ABSTRACT

Open-source culture and the notion of “open networks” have led to important shifts in the ways that professional learning, collaboration, and invention occur in fields ranging from science to journalism to business. However, limited work has explored how education might leverage notions of “open” work practices as ways to build collaborative learning networks among educators. Ideas around open work and open networks can provide a much-needed alternative picture of what educator learning can look like. This is a contrast to an education landscape in which teacher deprofessionalization is ongoing, where creativity and collaboration take a back-seat to accountability, and where professional learning is too often just as didactic as the “stand and deliver” pedagogies that progressive education aims to challenge. In this chapter, I explore how a designed organizational network of more than 70 informal learning organizations, Mozilla Hive NYC Learning Network, drew on open-source cultural practices as a means to promote socially driven collaborative learning among its educators.

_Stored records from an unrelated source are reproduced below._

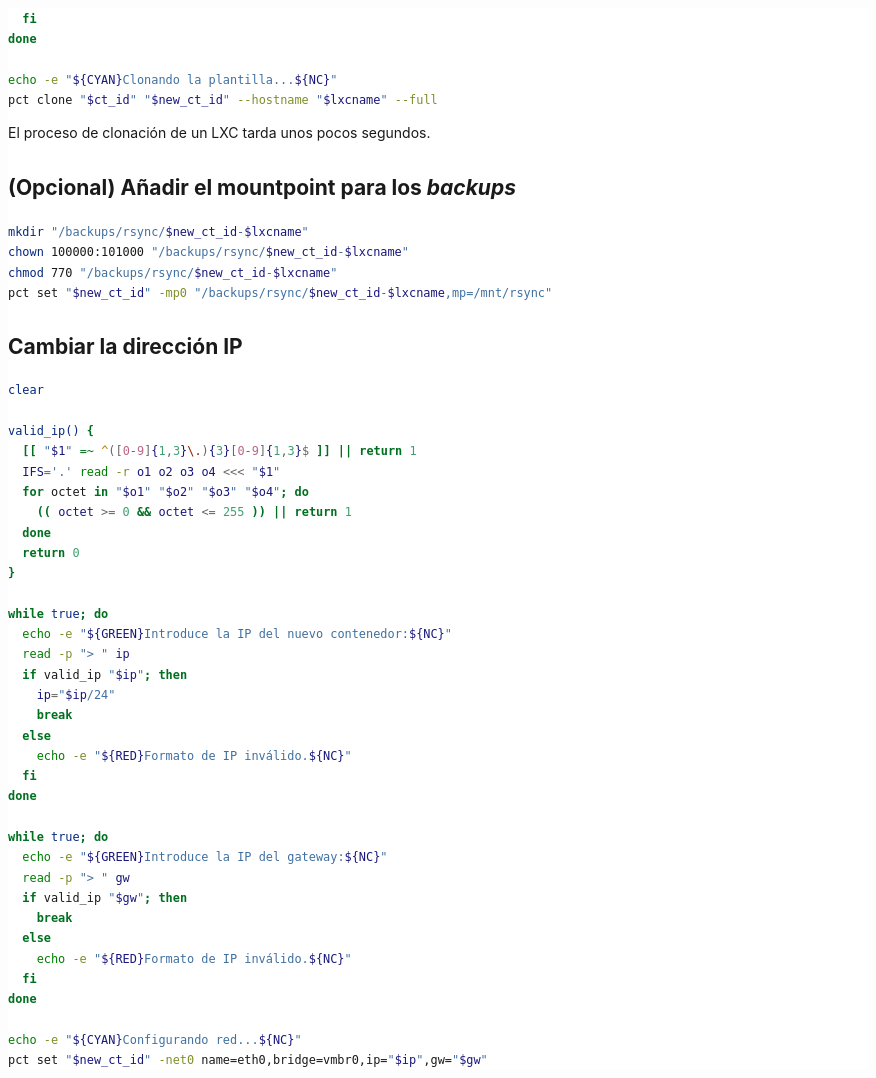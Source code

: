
 ```bash
  fi
done

echo -e "${CYAN}Clonando la plantilla...${NC}"
pct clone "$ct_id" "$new_ct_id" --hostname "$lxcname" --full
```

El proceso de clonación de un LXC tarda unos pocos segundos.

## (Opcional) Añadir el **mountpoint** para los _backups_

```bash
mkdir "/backups/rsync/$new_ct_id-$lxcname"
chown 100000:101000 "/backups/rsync/$new_ct_id-$lxcname"
chmod 770 "/backups/rsync/$new_ct_id-$lxcname"
pct set "$new_ct_id" -mp0 "/backups/rsync/$new_ct_id-$lxcname,mp=/mnt/rsync"
```

## Cambiar la dirección IP

```bash
clear

valid_ip() {
  [[ "$1" =~ ^([0-9]{1,3}\.){3}[0-9]{1,3}$ ]] || return 1
  IFS='.' read -r o1 o2 o3 o4 <<< "$1"
  for octet in "$o1" "$o2" "$o3" "$o4"; do
    (( octet >= 0 && octet <= 255 )) || return 1
  done
  return 0
}

while true; do
  echo -e "${GREEN}Introduce la IP del nuevo contenedor:${NC}"
  read -p "> " ip
  if valid_ip "$ip"; then
    ip="$ip/24"
    break
  else
    echo -e "${RED}Formato de IP inválido.${NC}"
  fi
done

while true; do
  echo -e "${GREEN}Introduce la IP del gateway:${NC}"
  read -p "> " gw
  if valid_ip "$gw"; then
    break
  else
    echo -e "${RED}Formato de IP inválido.${NC}"
  fi
done

echo -e "${CYAN}Configurando red...${NC}"
pct set "$new_ct_id" -net0 name=eth0,bridge=vmbr0,ip="$ip",gw="$gw"
```
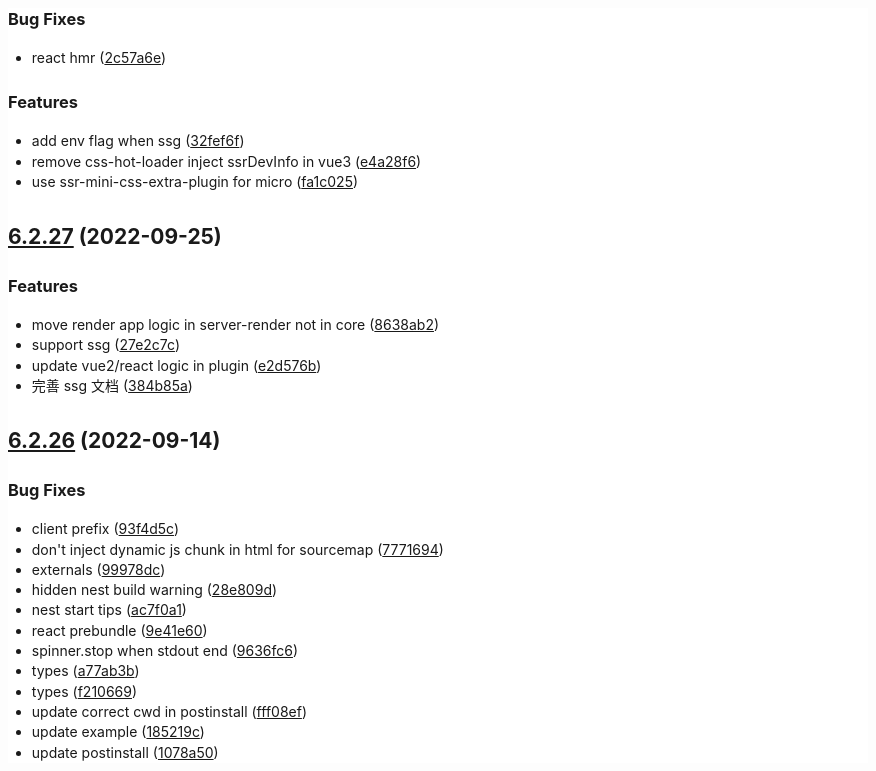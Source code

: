 
### Bug Fixes

* react hmr ([2c57a6e](https://github.com/zhangyuang/ssr/commit/2c57a6e14d485500a2e8868035d9cb6e1fa883b0))


### Features

* add env flag when ssg ([32fef6f](https://github.com/zhangyuang/ssr/commit/32fef6f8d43bf2cecb867f6d0e2d9f8e6d113224))
* remove css-hot-loader inject ssrDevInfo in vue3 ([e4a28f6](https://github.com/zhangyuang/ssr/commit/e4a28f66ae019bbd5a11df649b8ffe92f6b2b2da))
* use ssr-mini-css-extra-plugin for micro ([fa1c025](https://github.com/zhangyuang/ssr/commit/fa1c025b19b38733c20b11a40860b7eb648387e6))



## [6.2.27](https://github.com/zhangyuang/ssr/compare/types@6.2.26...types@6.2.27) (2022-09-25)


### Features

* move render app logic in server-render not in core ([8638ab2](https://github.com/zhangyuang/ssr/commit/8638ab2970bbd9e47598d93e7038f8f599ea82f5))
* support ssg ([27e2c7c](https://github.com/zhangyuang/ssr/commit/27e2c7cfb88ce6fa07f393a231d22a1d60b36fd2))
* update vue2/react logic in plugin ([e2d576b](https://github.com/zhangyuang/ssr/commit/e2d576b92bf8a0e9615480c2d7cccb42ad59635d))
* 完善 ssg 文档 ([384b85a](https://github.com/zhangyuang/ssr/commit/384b85a820043dc9154677ace66e16568d322aca))



## [6.2.26](https://github.com/zhangyuang/ssr/compare/types@6.2.25...types@6.2.26) (2022-09-14)


### Bug Fixes

* client prefix ([93f4d5c](https://github.com/zhangyuang/ssr/commit/93f4d5c7307597d54581bcb0f169838b814ad2b8))
* don't inject dynamic js chunk in html for sourcemap ([7771694](https://github.com/zhangyuang/ssr/commit/7771694d1e34ab2fccf5e411a5b7611047b38a23))
* externals ([99978dc](https://github.com/zhangyuang/ssr/commit/99978dcc331bc6a1579688f84aefa5348442a0a0))
* hidden nest build warning ([28e809d](https://github.com/zhangyuang/ssr/commit/28e809da607a77e6e0d97075c179d3b0a53a988d))
* nest start tips ([ac7f0a1](https://github.com/zhangyuang/ssr/commit/ac7f0a1a50b5765fcd00d00195b5a413070ac0b3))
* react prebundle ([9e41e60](https://github.com/zhangyuang/ssr/commit/9e41e607e54db98aa3b9dd9b8e23d744efbbcda3))
* spinner.stop when stdout end ([9636fc6](https://github.com/zhangyuang/ssr/commit/9636fc650cf8f9050381480f06c58103f1806d05))
* types ([a77ab3b](https://github.com/zhangyuang/ssr/commit/a77ab3bc313ee202394e008bed599dad850cf072))
* types ([f210669](https://github.com/zhangyuang/ssr/commit/f210669cb1192136acb898feaca72402fdcb72de))
* update correct cwd in postinstall ([fff08ef](https://github.com/zhangyuang/ssr/commit/fff08efe37436f96e599f2265b1931c0a1d6df72))
* update example ([185219c](https://github.com/zhangyuang/ssr/commit/185219cee04d55d347b8dc6511798430a5f19c73))
* update postinstall ([1078a50](https://github.com/zhangyuang/ssr/commit/1078a50254f27de58525ffec4f7c92a60e4dc03c))
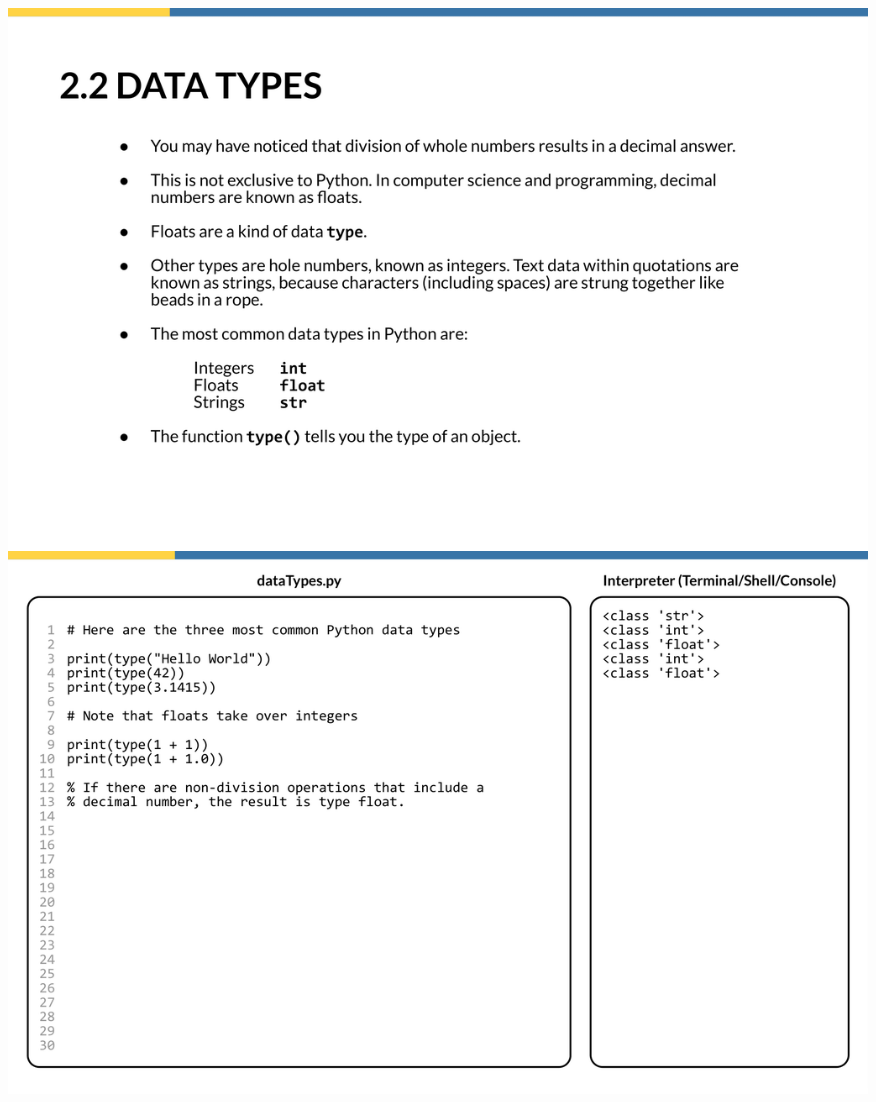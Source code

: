 <img src="https://raw.githubusercontent.com/dirediredock/PythonWorkshop/main/Slides/PythonWorkshop%20-033.png" width="100%">
<img src="https://raw.githubusercontent.com/dirediredock/PythonWorkshop/main/Slides/PythonWorkshop%20-034.png" width="100%">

I explore the notion of “Working in the Open,” a set of work practices that value transparency, an experimental stance and open contribution and collaboration by large communities, and argue that it represents a departure from existing industrial influences of scientific management and Taylorism in education. I share how these practices are distinctive in their emphasis on promoting open participation in learning and design activities by educators in a network—an approach that emphasizes the development of strong social ties across distributed institutional settings. Finally, I describe how Working Open practices were enculturated and supported within the Hive NYC Learning Network.